▸ **Work to complete**: Filter the data below, keeping only lines that contain "with".

Collected data
++++++

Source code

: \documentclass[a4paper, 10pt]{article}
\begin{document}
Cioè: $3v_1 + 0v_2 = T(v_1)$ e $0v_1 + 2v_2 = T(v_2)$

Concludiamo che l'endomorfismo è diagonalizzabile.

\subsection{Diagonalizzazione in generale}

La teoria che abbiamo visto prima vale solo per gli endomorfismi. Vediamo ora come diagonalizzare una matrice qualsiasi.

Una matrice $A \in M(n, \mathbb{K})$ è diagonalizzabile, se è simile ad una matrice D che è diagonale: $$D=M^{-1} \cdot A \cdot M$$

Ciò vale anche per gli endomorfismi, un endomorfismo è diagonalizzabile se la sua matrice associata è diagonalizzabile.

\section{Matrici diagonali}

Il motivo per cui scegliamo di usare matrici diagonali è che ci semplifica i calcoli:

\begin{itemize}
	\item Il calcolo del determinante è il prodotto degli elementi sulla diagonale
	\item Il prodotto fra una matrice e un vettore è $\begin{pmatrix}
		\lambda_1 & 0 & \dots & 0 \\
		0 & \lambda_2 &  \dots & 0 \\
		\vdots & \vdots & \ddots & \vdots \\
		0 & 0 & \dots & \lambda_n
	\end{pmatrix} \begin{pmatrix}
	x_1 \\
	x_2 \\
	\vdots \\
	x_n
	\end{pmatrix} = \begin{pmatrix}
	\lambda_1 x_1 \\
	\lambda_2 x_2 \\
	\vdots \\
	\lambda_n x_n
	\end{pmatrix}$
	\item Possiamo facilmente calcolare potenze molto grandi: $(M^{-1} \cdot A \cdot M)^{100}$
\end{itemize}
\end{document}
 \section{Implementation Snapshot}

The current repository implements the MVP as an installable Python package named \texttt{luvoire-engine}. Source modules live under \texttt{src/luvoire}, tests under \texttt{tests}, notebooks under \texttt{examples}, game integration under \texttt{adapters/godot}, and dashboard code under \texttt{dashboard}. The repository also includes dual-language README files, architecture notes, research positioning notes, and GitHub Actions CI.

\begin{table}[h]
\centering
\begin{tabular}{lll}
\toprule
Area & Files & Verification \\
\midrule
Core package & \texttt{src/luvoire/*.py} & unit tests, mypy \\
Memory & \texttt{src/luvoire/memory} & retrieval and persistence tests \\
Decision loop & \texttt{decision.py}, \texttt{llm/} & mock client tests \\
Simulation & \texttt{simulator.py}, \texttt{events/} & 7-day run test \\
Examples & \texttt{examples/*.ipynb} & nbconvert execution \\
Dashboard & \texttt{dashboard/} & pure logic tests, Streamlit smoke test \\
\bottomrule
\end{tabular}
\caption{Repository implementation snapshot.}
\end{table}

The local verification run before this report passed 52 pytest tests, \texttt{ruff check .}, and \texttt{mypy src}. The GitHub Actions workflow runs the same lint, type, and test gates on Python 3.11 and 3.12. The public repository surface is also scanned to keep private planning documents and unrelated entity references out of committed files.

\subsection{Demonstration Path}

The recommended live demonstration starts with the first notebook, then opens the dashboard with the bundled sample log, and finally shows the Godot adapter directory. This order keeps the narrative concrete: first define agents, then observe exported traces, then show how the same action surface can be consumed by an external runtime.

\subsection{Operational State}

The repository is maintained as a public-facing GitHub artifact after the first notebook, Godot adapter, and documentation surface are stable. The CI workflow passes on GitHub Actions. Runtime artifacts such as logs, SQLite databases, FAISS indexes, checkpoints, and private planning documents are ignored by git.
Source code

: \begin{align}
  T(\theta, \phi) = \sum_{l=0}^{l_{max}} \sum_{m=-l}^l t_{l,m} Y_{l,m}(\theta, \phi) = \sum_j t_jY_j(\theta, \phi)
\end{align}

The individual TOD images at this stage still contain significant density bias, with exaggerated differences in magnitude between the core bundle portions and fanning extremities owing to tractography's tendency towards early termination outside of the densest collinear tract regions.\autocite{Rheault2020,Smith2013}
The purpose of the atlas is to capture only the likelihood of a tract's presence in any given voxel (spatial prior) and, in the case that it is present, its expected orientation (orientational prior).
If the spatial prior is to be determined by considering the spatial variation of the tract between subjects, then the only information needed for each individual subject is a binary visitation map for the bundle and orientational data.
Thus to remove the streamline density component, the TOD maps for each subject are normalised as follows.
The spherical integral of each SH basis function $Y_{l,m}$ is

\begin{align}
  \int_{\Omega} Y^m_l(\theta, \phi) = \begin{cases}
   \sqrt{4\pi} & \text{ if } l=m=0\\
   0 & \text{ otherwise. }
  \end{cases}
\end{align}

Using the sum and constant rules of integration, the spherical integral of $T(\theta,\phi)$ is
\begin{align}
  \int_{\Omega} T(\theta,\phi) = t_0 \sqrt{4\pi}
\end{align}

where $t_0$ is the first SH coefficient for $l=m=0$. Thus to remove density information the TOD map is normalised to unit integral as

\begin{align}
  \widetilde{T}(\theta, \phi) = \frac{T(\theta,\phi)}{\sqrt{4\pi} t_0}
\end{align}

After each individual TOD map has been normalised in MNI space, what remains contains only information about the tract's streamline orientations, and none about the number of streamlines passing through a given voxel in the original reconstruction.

++++++

▸ **Reply**:
The recommended live demonstration starts with the first notebook, then opens the dashboard with the bundled sample log, and finally shows the Godot adapter directory. This order keeps the narrative concrete: first define agents, then observe exported traces, then show how the same action surface can be consumed by an external runtime.
The individual TOD images at this stage still contain significant density bias, with exaggerated differences in magnitude between the core bundle portions and fanning extremities owing to tractography's tendency towards early termination outside of the densest collinear tract regions.\autocite{Rheault2020,Smith2013}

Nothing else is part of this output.